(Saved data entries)
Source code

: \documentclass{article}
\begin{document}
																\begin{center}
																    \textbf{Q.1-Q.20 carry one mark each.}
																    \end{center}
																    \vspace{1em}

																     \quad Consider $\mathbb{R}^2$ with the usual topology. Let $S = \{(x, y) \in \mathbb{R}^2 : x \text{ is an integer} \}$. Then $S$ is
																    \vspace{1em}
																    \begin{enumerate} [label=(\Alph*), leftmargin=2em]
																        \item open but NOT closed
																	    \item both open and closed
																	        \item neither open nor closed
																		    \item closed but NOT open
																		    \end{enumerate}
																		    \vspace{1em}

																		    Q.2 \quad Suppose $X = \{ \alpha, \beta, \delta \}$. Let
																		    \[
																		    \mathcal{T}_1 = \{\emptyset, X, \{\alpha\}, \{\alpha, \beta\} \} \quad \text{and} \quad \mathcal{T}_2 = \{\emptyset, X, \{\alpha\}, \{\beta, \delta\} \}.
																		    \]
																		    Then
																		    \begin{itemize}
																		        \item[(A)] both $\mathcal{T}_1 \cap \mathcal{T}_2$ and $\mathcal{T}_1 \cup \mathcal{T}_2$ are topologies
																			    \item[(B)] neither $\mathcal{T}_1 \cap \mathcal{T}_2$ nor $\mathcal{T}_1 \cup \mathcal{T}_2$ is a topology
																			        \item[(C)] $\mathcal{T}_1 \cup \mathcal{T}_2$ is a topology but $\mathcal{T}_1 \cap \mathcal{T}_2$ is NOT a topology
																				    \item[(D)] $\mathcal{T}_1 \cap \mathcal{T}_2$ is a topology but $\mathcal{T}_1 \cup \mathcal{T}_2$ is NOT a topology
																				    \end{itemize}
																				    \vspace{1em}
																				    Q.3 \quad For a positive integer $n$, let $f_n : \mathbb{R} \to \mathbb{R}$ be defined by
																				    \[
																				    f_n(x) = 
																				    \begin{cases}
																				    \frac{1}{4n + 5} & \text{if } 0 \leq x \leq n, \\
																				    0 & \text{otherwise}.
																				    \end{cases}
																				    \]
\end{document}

→ Work item:
Copy out every line of the entries where the string "begin" shows up.

→ Answer box:
\begin{document}
																\begin{center}
																    \begin{enumerate} [label=(\Alph*), leftmargin=2em]
																		    \begin{itemize}
																				    \begin{cases}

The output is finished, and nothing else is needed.